Here’s an idea.

Let’s say you want to manipulate lots of PDFs. Some tasks demonstrating what I mean:

  • Extract table data:

    PDFs frequently have tabular information. These can be explicit or implicit (like a table of contents). Regardless, it isn’t easy to get this information. There are a number of libraries that try. The best open source one I’ve found is Tabula. None of them, however, work reliably enough so that we can pipe many PDFs at once through the system and expect consistently solid results.

  • Convert images to text:

    It’s common for PDFs to have images. This can be innocuous like an embedded diagram supporting the text. Frequently it is not so simple, like when entire pages are images. They might even look normal, but they can’t be selected, copied, or searched. Every audience hates this. Converting these images to text makes them much more accessible.

  • Translating the document:

    To translate a PDF, you have to extract the text into coherent “blobs” so that structures like paragraphs remain together and aren’t split by line. Then translate each of those blobs into a target language before reproducing the document as faithfully as possible.

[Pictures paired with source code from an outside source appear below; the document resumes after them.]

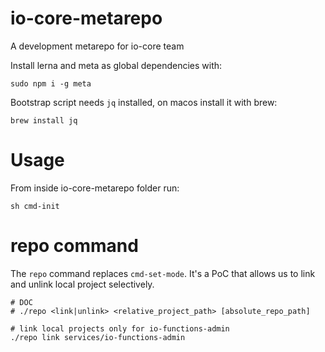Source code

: # io-core-metarepo
A development metarepo for io-core team

Install lerna and meta as global dependencies with: 

```
sudo npm i -g meta
```

Bootstrap script needs `jq` installed, on macos install it with brew:

```
brew install jq
```
# Usage

From inside io-core-metarepo folder run:

```
sh cmd-init
```

# repo command
The `repo` command replaces `cmd-set-mode`. It's a PoC that allows us to link and unlink local project selectively.

```
# DOC 
# ./repo <link|unlink> <relative_project_path> [absolute_repo_path]

# link local projects only for io-functions-admin
./repo link services/io-functions-admin
```
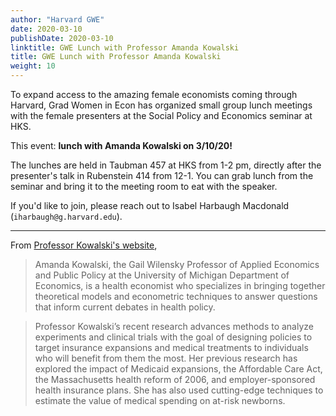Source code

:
 ```yaml
---
author: "Harvard GWE"
date: 2020-03-10
publishDate: 2020-03-10
linktitle: GWE Lunch with Professor Amanda Kowalski
title: GWE Lunch with Professor Amanda Kowalski
weight: 10
---
```


To expand access to the amazing female economists coming through Harvard, Grad Women in Econ has organized small group lunch meetings with the female presenters at the Social Policy and Economics seminar at HKS.

This event: **lunch with Amanda Kowalski on 3/10/20!**

The lunches are held in Taubman 457 at HKS from 1-2 pm, directly after the presenter's talk in Rubenstein 414 from 12-1. You can grab lunch from the seminar and bring it to the meeting room to eat with the speaker.

If you'd like to join, please reach out to Isabel Harbaugh Macdonald (`iharbaugh@g.harvard.edu`).

---

From [Professor Kowalski's website](https://sites.lsa.umich.edu/amanda-kowalski/),

> Amanda Kowalski, the Gail Wilensky Professor of Applied Economics and Public Policy at the University of Michigan Department of Economics, is a health economist who specializes in bringing together theoretical models and econometric techniques to answer questions that inform current debates in health policy.

> Professor Kowalski’s recent research advances methods to analyze experiments and clinical trials with the goal of designing policies to target insurance expansions and medical treatments to individuals who will benefit from them the most. Her previous research has explored the impact of Medicaid expansions, the Affordable Care Act, the Massachusetts health reform of 2006, and employer-sponsored health insurance plans. She has also used cutting-edge techniques to estimate the value of medical spending on at-risk newborns.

This is easy with HTML - the blobs are already together - but is difficult when the source document is similar to a PDF. There, concepts like blobs don’t exist on the right granularity. And so reliably reproducing the document is very hard.

All of these are gritty problems that have existed for years without great solutions.

Imagine if the PDF was instead an image. By doing that, we ignore the PDF format in favor of utilizing image processing software. This makes it easy to extract table positions because that’s just looking for grid lines with OpenCV. On the other hand, it’s hard to extract non-romanic text, which needs OCR software. There aren’t any good open-source implementations for that that I’m familiar with1.

But what if we could skip developing an OCR algorithm for every language? Instead, train a model to generate html from images. Every web page on the internet is free data. Step one would be to gather a lot of website htmls with their stylesheets. Then, munge the two together so that the stylesheets are inserted into the html. Now take images of the resulting pages. Perturb a single page as much as you like to generate more data.

The input to our model is the images and the output is the merged html. We train it to understand how to produce the html from the image2. On the face of it, this looks like a very useful application that utilizes advances in understanding long-term memory dependencies and not much more. As a quick example of the memory dependencies, what if the entire page is just two columns? Then the resulting html could be a parent div with two child divs, each of which are fixed percentage width and floated left. The model has to learn that this large amount of information should all be in this one dom element. And if there is a white space separation some length down the page, then the model needs to grasp that.

But then again, this might be much harder than it looks. For one thing, html representations are not unique. There are other ways to reproduce the two-column grid that I mentioned above. Another consideration is that you can’t really get anything wrong:

  • Misalign dom element clojures and your html won’t compile.

  • Use a <span> tag when you meant to use a <div> tag and the widths will be off.

  • Fail to get the right number of cells for every row and the table is going to be wonky.

The list continues. So why use html? Why not output absolute positioned characters and lines? This is closer to the OCR route and wouldn’t depend on learning and remembering html over long sequences of text.

I have two answers. The first is that we have an unbounded amount of html training data. You can also easily perturb an html document in countless ways and produce a different image each time. The second answer is that this is much more expressive and powerful! A working solution would resolve each of the examples above. The same isn’t true for simpler approaches3.

So … how hard is this? It might be harder than machine translation. In both cases, there isn’t an indempotent solution, the ordering matters a great deal, and the representations are different. Here, though, there is little credit for partial correctness - in MT, there is some. The length at which you have to remember dom elements is more than it is in sentence translation. And the representations may not even have the same embedding space. What I mean is that an English string and a German string can be reduced to approximately the same vector embedding. This is because they are closely related encodings of the same representation. Is that true of html describing a website and an image of the website?

  1. The best one is still Tesseract. One that I’m seeing gain steam is Ocropy. If you know of any better, especially with open-source language packs, please do let me know! 

  2. An amusing thought is to see what happens when you train it on different html structures. We could have a Bootstrap bot, a Shopify bot, and a Google bot that all strive to turn images into pages that look like how sites with those signature frameworks are displayed. 

  3. They also aren’t as elegant as the images -> html approach. That counts.